Last week's web-censorship proposal shows that supporters of every party need ORG

In the wake of last week's introduction of a LibDem pro-web-censorship amendment to the Digital Economy Bill in the House of Lords, Open Rights Group executive director Jim Killock has a call to action for supporters of all the UK's political parties to join ORG and its nonpartisan effort to promote liberty and openness in the digital realm.

(Incidentally, the LibDem Lords' support for web-censorship has sparked a rebellion in the party, and there's an exciting pro-Net-Neutrality, pro-freedom emergency motion that's to be put to the party conference this coming weekend in Birmingham)
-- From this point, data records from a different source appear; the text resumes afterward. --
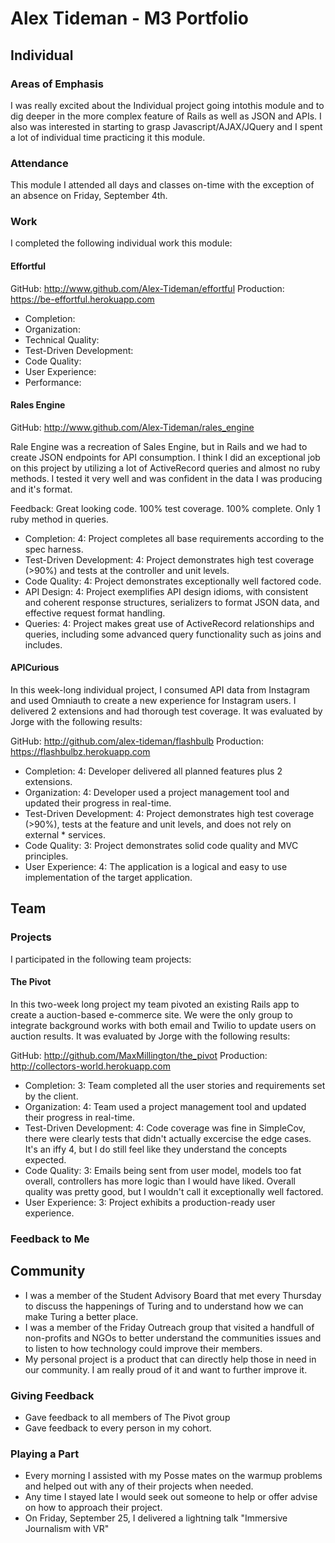 # Alex Tideman - M3 Portfolio

## Individual

### Areas of Emphasis

I was really excited about the Individual project going intothis module and to dig deeper in the more complex feature of Rails as well as JSON and APIs. 
I also was interested in starting to grasp Javascript/AJAX/JQuery and I spent a lot of individual time practicing it this module.


### Attendance

This module I attended all days and classes on-time with the exception of an
absence on Friday, September 4th.

### Work

I completed the following individual work this module:

#### Effortful 

GitHub: http://www.github.com/Alex-Tideman/effortful
Production: https://be-effortful.herokuapp.com

* Completion:
* Organization:
* Technical Quality:
* Test-Driven Development:
* Code Quality:
* User Experience:
* Performance:


#### Rales Engine

GitHub: http://www.github.com/Alex-Tideman/rales_engine

Rale Engine was a recreation of Sales Engine, but in Rails and we had to create JSON endpoints for API consumption. I think I did an exceptional job
on this project by utilizing a lot of ActiveRecord queries and almost no ruby methods. I tested it very well and was confident in the data I was producing and it's format.

Feedback: Great looking code. 100% test coverage. 100% complete. Only 1 ruby method in queries.

  * Completion: 4: Project completes all base requirements according to the spec harness.
  * Test-Driven Development: 4: Project demonstrates high test coverage (>90%) and tests at the controller and unit levels.
  * Code Quality: 4: Project demonstrates exceptionally well factored code.
  * API Design: 4: Project exemplifies API design idioms, with consistent and coherent response structures, serializers to format JSON data, and effective request format handling.
  * Queries: 4: Project makes great use of ActiveRecord relationships and queries, including some advanced query functionality such as joins and includes.


#### APICurious

In this week-long individual project, I consumed API data from Instagram and used Omniauth to create a new
experience for Instagram users. I delivered 2 extensions and had thorough test coverage.
It was evaluated by Jorge with the following results:

GitHub: http://github.com/alex-tideman/flashbulb
Production: https://flashbulbz.herokuapp.com

  * Completion: 4: Developer delivered all planned features plus 2 extensions.
  * Organization: 4: Developer used a project management tool and updated their progress in real-time.
  * Test-Driven Development: 4: Project demonstrates high test coverage (>90%), tests at the feature and unit levels, and does not rely on external * services.
  * Code Quality: 3: Project demonstrates solid code quality and MVC principles.
  * User Experience: 4: The application is a logical and easy to use implementation of the target application.



## Team

### Projects

I participated in the following team projects:

#### The Pivot

In this two-week long project my team pivoted an existing Rails app to create a auction-based e-commerce site.
We were the only group to integrate background works with both email and Twilio to update users on auction results.
It was evaluated by Jorge with the following results:

GitHub: http://github.com/MaxMillington/the_pivot
Production: http://collectors-world.herokuapp.com

  * Completion: 3: Team completed all the user stories and requirements set by the client.
  * Organization: 4: Team used a project management tool and updated their progress in real-time.
  * Test-Driven Development: 4: Code coverage was fine in SimpleCov, there were clearly tests that didn't actually excercise the edge cases. It's an iffy 4, but I do still feel like they understand the concepts expected.
  * Code Quality: 3: Emails being sent from user model, models too fat overall, controllers has more logic than I would have liked. Overall quality was pretty good, but I wouldn't call it exceptionally well factored.
  * User Experience: 3: Project exhibits a production-ready user experience.

### Feedback to Me


## Community

* I was a member of the Student Advisory Board that met every Thursday to discuss the happenings of Turing and to understand how we can make Turing a better place.
* I was a member of the Friday Outreach group that visited a handfull of non-profits and NGOs to better understand the communities issues and to listen to how technology could improve their members.
* My personal project is a product that can directly help those in need in our community. I am really proud of it and want to further improve it.

### Giving Feedback

* Gave feedback to all members of The Pivot group
* Gave feedback to every person in my cohort.

### Playing a Part

* Every morning I assisted with my Posse mates on the warmup problems and helped out with any of their projects when needed.
* Any time I stayed late I would seek out someone to help or offer advise on how to approach their project.
* On Friday, September 25, I delivered a lightning talk "Immersive Journalism with VR"
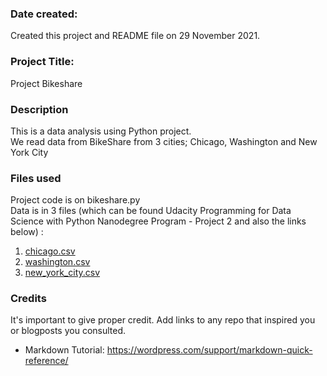 

### Date created:
Created this project and README file on 29 November 2021.

### Project Title:
Project Bikeshare

### Description
This is a data analysis using Python project.  <br>
We read data from BikeShare from 3 cities; Chicago, Washington and New York City

### Files used
Project code is on bikeshare.py  <br>
Data is in 3 files (which can be found Udacity Programming for Data Science with Python Nanodegree Program - Project 2 and also the links below) :
1. [chicago.csv](https://www.divvybikes.com/system-data)
2. [washington.csv](https://www.capitalbikeshare.com/system-data)
3. [new_york_city.csv](https://www.citibikenyc.com/system-data)

### Credits
It's important to give proper credit. Add links to any repo that inspired you or blogposts you consulted.
- Markdown Tutorial: https://wordpress.com/support/markdown-quick-reference/
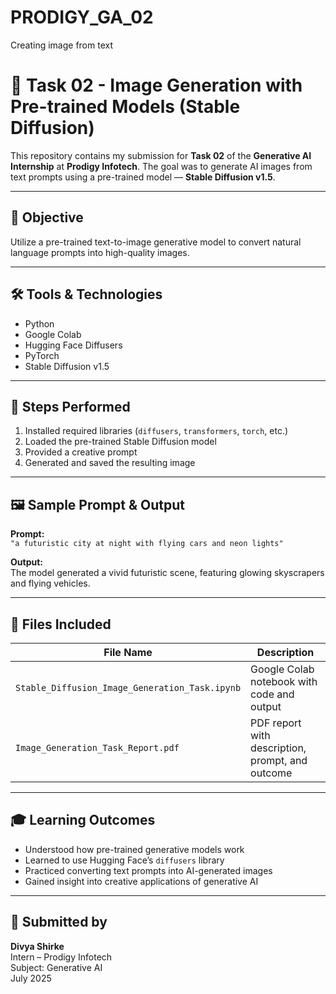 # PRODIGY_GA_02
Creating image from text
# 🎨 Task 02 - Image Generation with Pre-trained Models (Stable Diffusion)

This repository contains my submission for **Task 02** of the **Generative AI Internship** at **Prodigy Infotech**. The goal was to generate AI images from text prompts using a pre-trained model — **Stable Diffusion v1.5**.

---

## 🧠 Objective

Utilize a pre-trained text-to-image generative model to convert natural language prompts into high-quality images.

---

## 🛠 Tools & Technologies

- Python  
- Google Colab  
- Hugging Face Diffusers  
- PyTorch  
- Stable Diffusion v1.5  

---

## 🧪 Steps Performed

1. Installed required libraries (`diffusers`, `transformers`, `torch`, etc.)
2. Loaded the pre-trained Stable Diffusion model
3. Provided a creative prompt
4. Generated and saved the resulting image

---

## 🖼️ Sample Prompt & Output

**Prompt:**  
`"a futuristic city at night with flying cars and neon lights"`

**Output:**  
The model generated a vivid futuristic scene, featuring glowing skyscrapers and flying vehicles.

---

## 📁 Files Included

| File Name | Description |
|-----------|-------------|
| `Stable_Diffusion_Image_Generation_Task.ipynb` | Google Colab notebook with code and output |
| `Image_Generation_Task_Report.pdf` | PDF report with description, prompt, and outcome |

---

## 🎓 Learning Outcomes

- Understood how pre-trained generative models work  
- Learned to use Hugging Face’s `diffusers` library  
- Practiced converting text prompts into AI-generated images  
- Gained insight into creative applications of generative AI  

---

## 👤 Submitted by

**Divya Shirke**  
Intern – Prodigy Infotech  
Subject: Generative AI  
July 2025


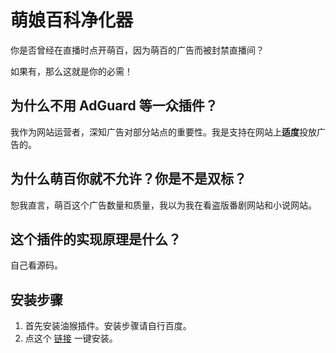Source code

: # 萌娘百科净化器

你是否曾经在直播时点开萌百，因为萌百的广告而被封禁直播间？

如果有，那么这就是你的必需！

## 为什么不用 AdGuard 等一众插件？

我作为网站运营者，深知广告对部分站点的重要性。我是支持在网站上**适度**投放广告的。

## 为什么萌百你就不允许？你是不是双标？

恕我直言，萌百这个广告数量和质量，我以为我在看盗版番剧网站和小说网站。

## 这个插件的实现原理是什么？

自己看源码。

## 安装步骤

1. 首先安装油猴插件。安装步骤请自行百度。
2. 点这个 [链接](https://projectxero.top/moeskin-remove-ads/moeskin-remove-ads.user.js) 一键安装。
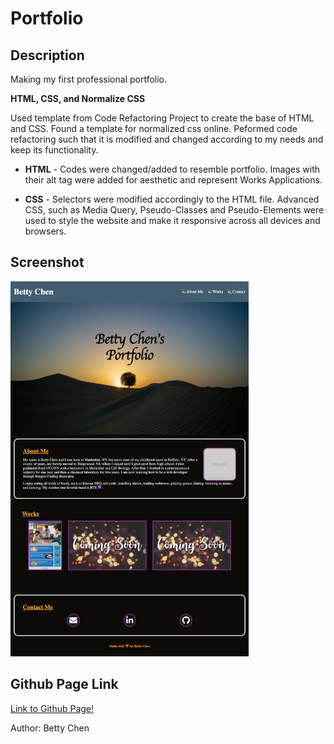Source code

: # **Portfolio**

## **Description**

Making my first professional portfolio.

**HTML, CSS, and Normalize CSS**

Used template from Code Refactoring Project to create the base of HTML and CSS. Found a template for normalized css online. Peformed code refactoring such that it is modified and changed according to my needs and keep its functionality.

- **HTML** - Codes were changed/added to resemble portfolio. Images with their alt tag were added for aesthetic and represent Works Applications.

- **CSS** - Selectors were modified accordingly to the HTML file. Advanced CSS, such as Media Query, Pseudo-Classes and Pseudo-Elements were used to style the website and make it responsive across all devices and browsers.

## **Screenshot**

<img src="portfolio.png" alt="Screenshot of Portfolio" width="auto" height="600"/>

## **Github Page Link**

[Link to Github Page!](https://bchen41.github.io/Portfolio/)

Author: Betty Chen
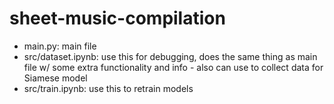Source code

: # sheet-music-compilation

- main.py: main file
- src/dataset.ipynb: use this for debugging, does the same thing as main file w/ some extra functionality and info - also can use to collect data for Siamese model
- src/train.ipynb: use this to retrain models
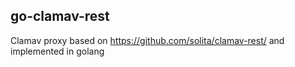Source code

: ## go-clamav-rest

Clamav proxy based on https://github.com/solita/clamav-rest/ and implemented in golang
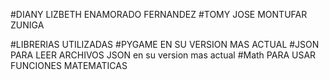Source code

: #DIANY LIZBETH ENAMORADO FERNANDEZ
#TOMY JOSE MONTUFAR ZUNIGA

#LIBRERIAS UTILIZADAS
#PYGAME EN SU VERSION MAS ACTUAL
#JSON PARA LEER ARCHIVOS JSON en su version mas actual
#Math PARA USAR FUNCIONES MATEMATICAS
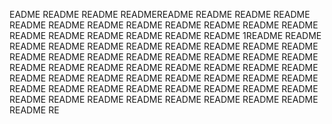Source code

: EADME README README READMEREADME README README README
README README README README
README README README README
README README README README
README README 1README README
README README README README
README README README README
README README README README
README README README README
README README README README
README README README README
README README README README
README README README README
README README README README
README README README README
README README README README
README README README README
README RE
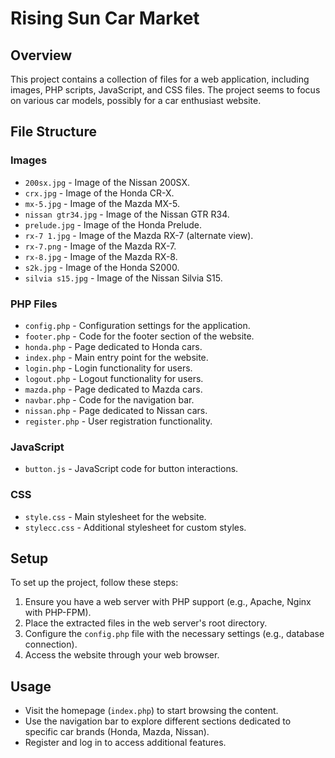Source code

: # Rising Sun Car Market
## Overview

This project contains a collection of files for a web application, including images, PHP scripts, JavaScript, and CSS files. The project seems to focus on various car models, possibly for a car enthusiast website.

## File Structure

### Images
- `200sx.jpg` - Image of the Nissan 200SX.
- `crx.jpg` - Image of the Honda CR-X.
- `mx-5.jpg` - Image of the Mazda MX-5.
- `nissan gtr34.jpg` - Image of the Nissan GTR R34.
- `prelude.jpg` - Image of the Honda Prelude.
- `rx-7 1.jpg` - Image of the Mazda RX-7 (alternate view).
- `rx-7.png` - Image of the Mazda RX-7.
- `rx-8.jpg` - Image of the Mazda RX-8.
- `s2k.jpg` - Image of the Honda S2000.
- `silvia s15.jpg` - Image of the Nissan Silvia S15.

### PHP Files
- `config.php` - Configuration settings for the application.
- `footer.php` - Code for the footer section of the website.
- `honda.php` - Page dedicated to Honda cars.
- `index.php` - Main entry point for the website.
- `login.php` - Login functionality for users.
- `logout.php` - Logout functionality for users.
- `mazda.php` - Page dedicated to Mazda cars.
- `navbar.php` - Code for the navigation bar.
- `nissan.php` - Page dedicated to Nissan cars.
- `register.php` - User registration functionality.

### JavaScript
- `button.js` - JavaScript code for button interactions.

### CSS
- `style.css` - Main stylesheet for the website.
- `stylecc.css` - Additional stylesheet for custom styles.

## Setup

To set up the project, follow these steps:

1. Ensure you have a web server with PHP support (e.g., Apache, Nginx with PHP-FPM).
2. Place the extracted files in the web server's root directory.
3. Configure the `config.php` file with the necessary settings (e.g., database connection).
4. Access the website through your web browser.

## Usage

- Visit the homepage (`index.php`) to start browsing the content.
- Use the navigation bar to explore different sections dedicated to specific car brands (Honda, Mazda, Nissan).
- Register and log in to access additional features.
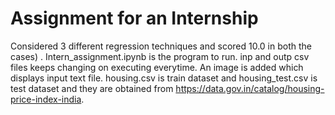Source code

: # Assignment for an Internship
Considered 3 different regression techniques and scored 10.0 in both the cases) . 
Intern_assignment.ipynb is the program to run. 
inp and outp csv files keeps changing on executing everytime. 
An image is added which displays input text file. 
housing.csv is train dataset and housing_test.csv is test dataset and they are obtained from https://data.gov.in/catalog/housing-price-index-india.
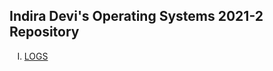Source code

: 
<body>
  <h2>Indira Devi's Operating Systems 2021-2 Repository</h2>
  <ol type="I">
        <li><a href="https://raw.githubusercontent.com/indiradr/os212/master/TXT/mylog.txt">LOGS</a></li>
    </ol>
</body>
In Labour, Tom Watson, John Grogan and others have raised strongly their voices about disconnection, from their Labour values of social justice and progressive politics: but their party is pushing for the punishment of the innocent in the Digital Economy Bill.

The Conservatives, the friends of liberty in markets, remain supportive of the opposite, through of disconnection and harsh IP enforcement in the Digital Economy Bill.

What can we do to make our political representatives understand the consequences of their actions, and how they are being misled into working against their own values? Protests, letters, press work, this all helps, but we need a deeper change.

In companies, board rooms, and in every social network – voices that understand the impacts of the digital age are needed. From the Greens and the Pirate Party – we need greater dialogue and connection with groups like ours.

In short – we need a much bigger movement, crossing every political and social divide. We need you. We need you to join ORG.

What the Lib Dem web blocking amendment shows: we need more members, from every walk of life

(Thanks, Jim!)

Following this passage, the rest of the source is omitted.